PROBLEM REQUIREMENTS: Identify each line in the records below that contains the word "permite", and copy it.

*-*-*

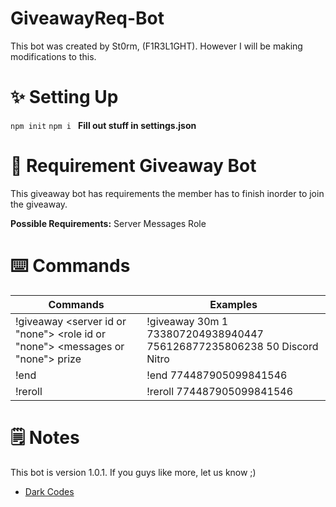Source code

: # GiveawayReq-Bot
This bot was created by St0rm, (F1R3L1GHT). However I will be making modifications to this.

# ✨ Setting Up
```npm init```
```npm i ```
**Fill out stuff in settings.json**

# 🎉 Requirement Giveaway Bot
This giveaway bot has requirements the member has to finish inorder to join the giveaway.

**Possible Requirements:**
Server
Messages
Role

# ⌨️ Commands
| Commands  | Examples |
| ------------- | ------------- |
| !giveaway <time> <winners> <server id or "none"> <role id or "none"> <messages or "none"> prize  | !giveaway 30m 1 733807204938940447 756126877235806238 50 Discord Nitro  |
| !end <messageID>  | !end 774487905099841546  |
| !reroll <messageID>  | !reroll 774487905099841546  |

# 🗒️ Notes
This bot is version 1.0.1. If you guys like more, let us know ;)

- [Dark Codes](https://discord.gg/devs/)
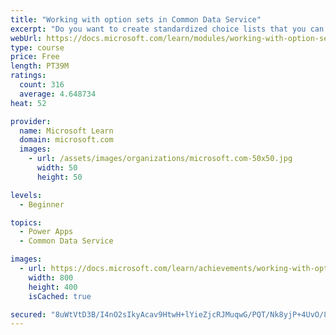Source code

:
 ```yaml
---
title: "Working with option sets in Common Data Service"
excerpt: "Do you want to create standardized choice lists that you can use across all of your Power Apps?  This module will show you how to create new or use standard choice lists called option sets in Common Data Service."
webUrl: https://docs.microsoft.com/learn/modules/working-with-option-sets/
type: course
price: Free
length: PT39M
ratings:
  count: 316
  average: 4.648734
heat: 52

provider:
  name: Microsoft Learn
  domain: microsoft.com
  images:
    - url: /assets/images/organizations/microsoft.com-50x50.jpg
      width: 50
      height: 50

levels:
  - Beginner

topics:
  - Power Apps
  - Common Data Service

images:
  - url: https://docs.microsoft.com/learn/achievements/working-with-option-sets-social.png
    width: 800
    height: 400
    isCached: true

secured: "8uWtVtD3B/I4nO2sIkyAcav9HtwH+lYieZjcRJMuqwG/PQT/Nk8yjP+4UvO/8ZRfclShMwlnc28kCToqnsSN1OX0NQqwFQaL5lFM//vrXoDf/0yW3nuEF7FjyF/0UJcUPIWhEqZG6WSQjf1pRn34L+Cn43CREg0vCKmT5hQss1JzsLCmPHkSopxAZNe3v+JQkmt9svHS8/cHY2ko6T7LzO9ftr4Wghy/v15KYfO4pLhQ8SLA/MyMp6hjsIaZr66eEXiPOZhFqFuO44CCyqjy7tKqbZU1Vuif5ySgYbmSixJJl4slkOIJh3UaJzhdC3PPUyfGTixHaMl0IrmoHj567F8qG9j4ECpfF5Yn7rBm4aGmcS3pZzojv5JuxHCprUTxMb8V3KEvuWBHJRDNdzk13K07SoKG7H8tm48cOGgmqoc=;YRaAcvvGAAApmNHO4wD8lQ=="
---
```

*-*-*

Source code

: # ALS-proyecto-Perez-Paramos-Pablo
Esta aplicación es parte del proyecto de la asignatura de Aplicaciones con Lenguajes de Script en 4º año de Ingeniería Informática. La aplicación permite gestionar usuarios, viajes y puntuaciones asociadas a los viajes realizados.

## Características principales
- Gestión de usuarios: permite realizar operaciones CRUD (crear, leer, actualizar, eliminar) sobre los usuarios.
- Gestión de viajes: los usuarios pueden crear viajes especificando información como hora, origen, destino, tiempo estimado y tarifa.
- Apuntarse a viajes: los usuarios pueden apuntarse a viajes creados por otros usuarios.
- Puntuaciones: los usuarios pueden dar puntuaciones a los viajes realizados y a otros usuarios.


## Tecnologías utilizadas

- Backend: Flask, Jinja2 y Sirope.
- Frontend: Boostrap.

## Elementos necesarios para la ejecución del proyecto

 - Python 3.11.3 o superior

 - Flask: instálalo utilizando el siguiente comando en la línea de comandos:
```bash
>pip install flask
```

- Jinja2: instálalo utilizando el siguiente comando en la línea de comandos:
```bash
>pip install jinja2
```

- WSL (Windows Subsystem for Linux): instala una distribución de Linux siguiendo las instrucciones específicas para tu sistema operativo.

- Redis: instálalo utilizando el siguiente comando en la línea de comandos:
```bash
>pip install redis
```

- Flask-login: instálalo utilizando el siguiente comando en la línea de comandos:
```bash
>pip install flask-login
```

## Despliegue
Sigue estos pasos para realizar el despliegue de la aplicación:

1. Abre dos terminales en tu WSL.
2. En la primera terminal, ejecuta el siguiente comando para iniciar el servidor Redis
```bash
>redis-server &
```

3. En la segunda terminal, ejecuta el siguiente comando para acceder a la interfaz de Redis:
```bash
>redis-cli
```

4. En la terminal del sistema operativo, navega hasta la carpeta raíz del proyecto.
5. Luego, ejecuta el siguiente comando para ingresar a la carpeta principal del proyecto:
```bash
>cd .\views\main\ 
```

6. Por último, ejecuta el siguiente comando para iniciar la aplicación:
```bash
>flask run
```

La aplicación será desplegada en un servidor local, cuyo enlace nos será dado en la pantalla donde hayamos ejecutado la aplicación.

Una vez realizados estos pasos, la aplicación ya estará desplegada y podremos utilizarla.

*-*-*

OUTPUT:
Esta aplicación es parte del proyecto de la asignatura de Aplicaciones con Lenguajes de Script en 4º año de Ingeniería Informática. La aplicación permite gestionar usuarios, viajes y puntuaciones asociadas a los viajes realizados.
- Gestión de usuarios: permite realizar operaciones CRUD (crear, leer, actualizar, eliminar) sobre los usuarios.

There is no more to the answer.